多動性:これは一番コントロールできている方だと思うけれど、身体を動かす・特に音を出す事に興奮を覚え、出したくなる、動きたくなる癖はある。脳みその中は仕事中だろうが常に連想ゲームや思考ゲームです。仕事中にラーメンとつけ麺の違いについて考えていたら異常者扱いされた。
不注意:特に感じるのは仕事中に手元の作業に集中していると周りが見えなくなって身体や頭をどこかにぶつけるとか、空間認識能力が低いのかもしれない。クレーンで頭にたんこぶを作り、設備に腰やお腹をぶつけることは日常茶飯事である。
あとよく言われるところでは感覚過敏の聴覚過敏は持っていると思う。

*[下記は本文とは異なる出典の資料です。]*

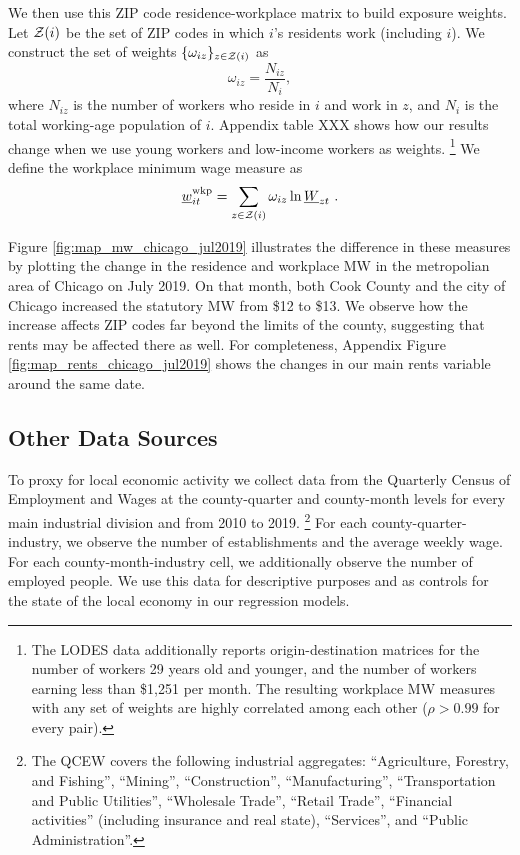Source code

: We then use this ZIP code residence-workplace matrix to build exposure weights.
Let $\mathcal{Z}(i)$ be the set of ZIP codes in which $i$'s residents work 
(including $i$).
We construct the set of weights $\{\omega_{iz}\}_{z\in\mathcal{Z}(i)}$ as 
$$
\omega_{iz} = \frac{N_{iz}}{N_i} ,
$$
where 
$N_{iz}$ is the number of workers who reside in $i$ and work in $z$, 
and $N_i$ is the total working-age population of $i$.
Appendix table XXX shows how our results change when we use young workers
and low-income workers as weights.%
\footnote{The LODES data additionally reports origin-destination matrices for 
the number of workers 29 years old and younger, and the number of workers 
earning less than \$1,251 per month.
The resulting workplace MW measures with any set of weights are highly correlated 
among each other ($\rho>0.99$ for every pair).}
We define the workplace minimum wage measure as
\begin{equation}
    \underline{w}^{\text{wkp}}_{it} = \sum_{z\in\mathcal{Z}(i)} \omega_{iz} \ln \underline{W}_{zt} \ .
\end{equation}

Figure \ref{fig:map_mw_chicago_jul2019} illustrates the difference in these 
measures by plotting the change in the residence and workplace MW 
in the metropolian area of Chicago on July 2019.
On that month, both Cook County and the city of Chicago increased the statutory 
MW from \$12 to \$13.
We observe how the increase affects ZIP codes far beyond the limits of the 
county, suggesting that rents may be affected there as well.
For completeness, Appendix Figure \ref{fig:map_rents_chicago_jul2019} shows
the changes in our main rents variable around the same date.

\subsection{Other Data Sources}\label{sec:data_other}

To proxy for local economic activity we collect data from the 
Quarterly Census of Employment and Wages \parencite[QCEW;][]{QCEW} 
at the county-quarter and county-month levels 
for every main industrial division and from 2010 to 2019.%
\footnote{The QCEW covers the following industrial aggregates: 
``Agriculture, Forestry, and Fishing'', ``Mining'', ``Construction'', ``Manufacturing'', 
``Transportation and Public Utilities'', ``Wholesale Trade'', ``Retail Trade'',
``Financial activities'' (including insurance and real state), ``Services'', and 
``Public Administration''.}
For each county-quarter-industry, we observe the number of establishments and the 
average weekly wage. For each county-month-industry cell, we additionally observe the number 
of employed people. We use this data for descriptive purposes and as controls for the 
state of the local economy in our regression models.

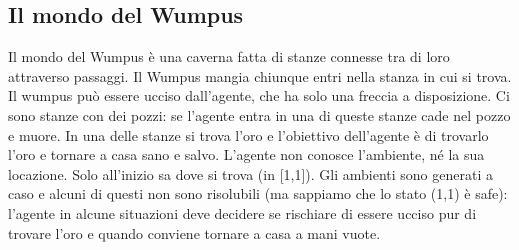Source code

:\documentclass{article}
\begin{document}
\subsection{Il mondo del Wumpus}
Il mondo del Wumpus è una caverna fatta di stanze connesse tra di loro attraverso passaggi. Il Wumpus mangia chiunque entri nella stanza in cui si trova. Il wumpus può essere ucciso dall’agente, che ha solo una freccia a disposizione. Ci sono stanze con dei pozzi: se l’agente entra in una di queste stanze cade nel pozzo e muore. In una delle stanze si trova l’oro e l’obiettivo dell’agente è di trovarlo l’oro e tornare a casa sano e salvo. L’agente non conosce l’ambiente, né la sua locazione. Solo all’inizio sa dove si trova (in [1,1]).
Gli ambienti sono generati a caso e alcuni di questi non sono risolubili (ma sappiamo che lo stato (1,1) è safe): l’agente in alcune situazioni deve decidere se rischiare di essere ucciso pur di trovare l’oro e quando conviene tornare a casa a mani vuote.
\end{document}
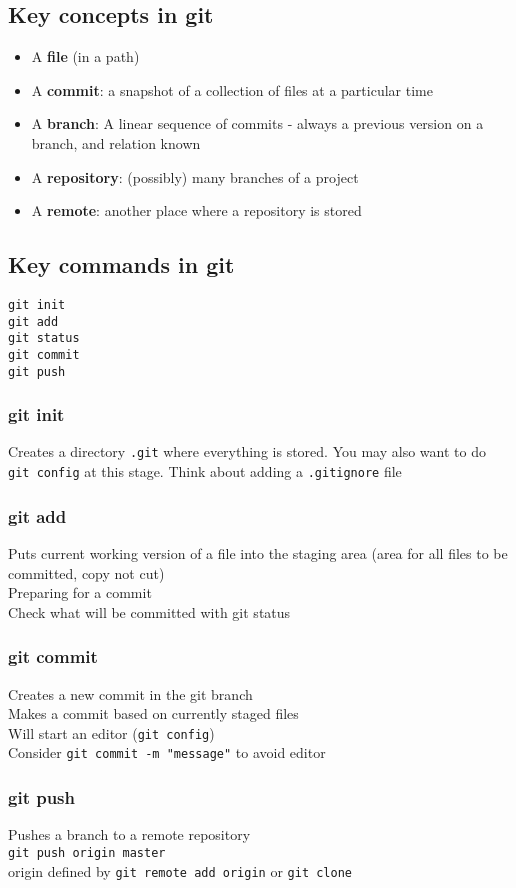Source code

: \documentclass{article}[18pt]
\begin{document}
\subsection{Key concepts in git}
\begin{itemize}
\item A \textbf{file} (in a path)
\item A \textbf{commit}: a snapshot of a collection of files at a particular time
\item A \textbf{branch}: A linear sequence of commits - always a previous version on a branch, and relation known
\item A \textbf{repository}: (possibly) many branches of a project
\item A \textbf{remote}: another place where a repository is stored
\end{itemize}
\subsection{Key commands in git}
\begin{lstlisting}[mathescape=true]
git init
git add
git status
git commit
git push
\end{lstlisting}
\subsubsection{git init}
Creates a directory \texttt{.git} where everything is stored. You may also want to do \texttt{git config} at this stage. Think about adding a \texttt{.gitignore} file
\subsubsection{git add}
Puts current working version of a file into the staging area (area for all files to be committed, copy not cut)\\
Preparing for a commit\\
Check what will be committed with git status
\subsubsection{git commit}
Creates a new commit in the git branch\\
Makes a commit based on currently staged files\\
Will start an editor (\texttt{git config})\\
Consider \texttt{git commit -m "message"} to avoid editor
\subsubsection{git push}
Pushes a branch to a remote repository\\
\texttt{git push origin master}\\
origin defined by \texttt{git remote add origin} or \texttt{git clone}
\end{document}
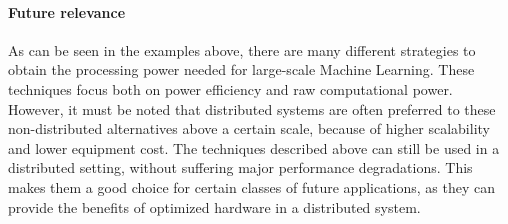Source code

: \paragraph{Future relevance}
As can be seen in the examples above, there are many different strategies to obtain the processing power needed for large-scale Machine Learning. These techniques focus both on power efficiency and raw computational power. However, it must be noted that distributed systems are often preferred to these non-distributed alternatives above a certain scale, because of higher scalability and lower equipment cost. The techniques described above can still be used in a distributed setting, without suffering major performance degradations. This makes them a good choice for certain classes of future applications, as they can provide the benefits of optimized hardware in a distributed system.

職場の工場内は設備の駆動音や振動音、エアーブローの音などがけたたましく鳴り響いているので自分はイヤーマフを付けていないととてもじゃないと耳(頭)が持たないのだけれど、周りの社員は全員そんなものは付けずに365日仕事をしている。信じられない。そもそもなぜ仕事ごときの為に聴覚を犠牲にしなければならないのだとも考えているけれど。精神的なコンディションが悪いと立っているだけで眩暈がしてくるので一つの指標になっている。
実家に帰った時もリビングでは大音量で音楽番組やYoutubeを家族が見るのと、飼い犬の鳴き声が鳴り響き、またリビングの反響も相当悪いらしく、寄生した時は居場所がリビングしかないにも関わらず環境が悪いことでHPがモリモリ削られていく。家族は慣れ切ってしまっているのか鈍感なのか分からないが気にしていない様子なので自分が敏感気味なようだ。
嗅覚・触覚・味覚に関しては過敏だと思ったことはないけれど、視覚については光には少し弱いように感じる。今思えばストレスフルだった前職時代、自宅の調光ライトを最も暗い状態していて友人を招いたら「暗すぎやろ!!」とドン引きされたのが記憶に残っている。疲れてくると明るいのが駄目になる。
支障が出ているところは出ているし、出ていないところについてはそれほど気にしていない。ああ悪い癖出てるなーと自覚することもある。
私生活で支障が出ている面で言えば、掃除・皿洗いがとにかく嫌で、掃除に関しては生活スペースが減ったりゴミが溜まるのは厳しいと感じるので比較的やるのだけれど、皿洗いは本当に嫌いで、基本最低限の水洗いだけしたあと1週間分ほど溜めてしまう。なんというのだろう。マイナスから0に戻すだけの行為が退屈すぎて苦痛に感じてしまう。掃除はついでで整理に繋がったりと部屋に変化が現れる面があるのでやりだすとそこそこ楽しい。
あと、直近ではIHコンロが故障したのだけれど、これを管理会社に連絡が出来ていない。これが使えないと煮炊きものも焼き物も作れないし、インスタント食品も食べられないものが増えるので困っている。困っているのだけれど先延ばし癖が出て連絡できずにいる。管理会社連絡して写真を送って、修理業者が来る日と立ち会う日時を決めて、というのを想像しただけで相当に億劫だ。気が重い。ここら辺は報酬系機能が低下しているという奴だろう。先日、自分で「目の前に人参がぶら下がっていないとやる気が出ないんですよね」と言っていたが自分の事はやはり無意識でも理解しているものだと思う。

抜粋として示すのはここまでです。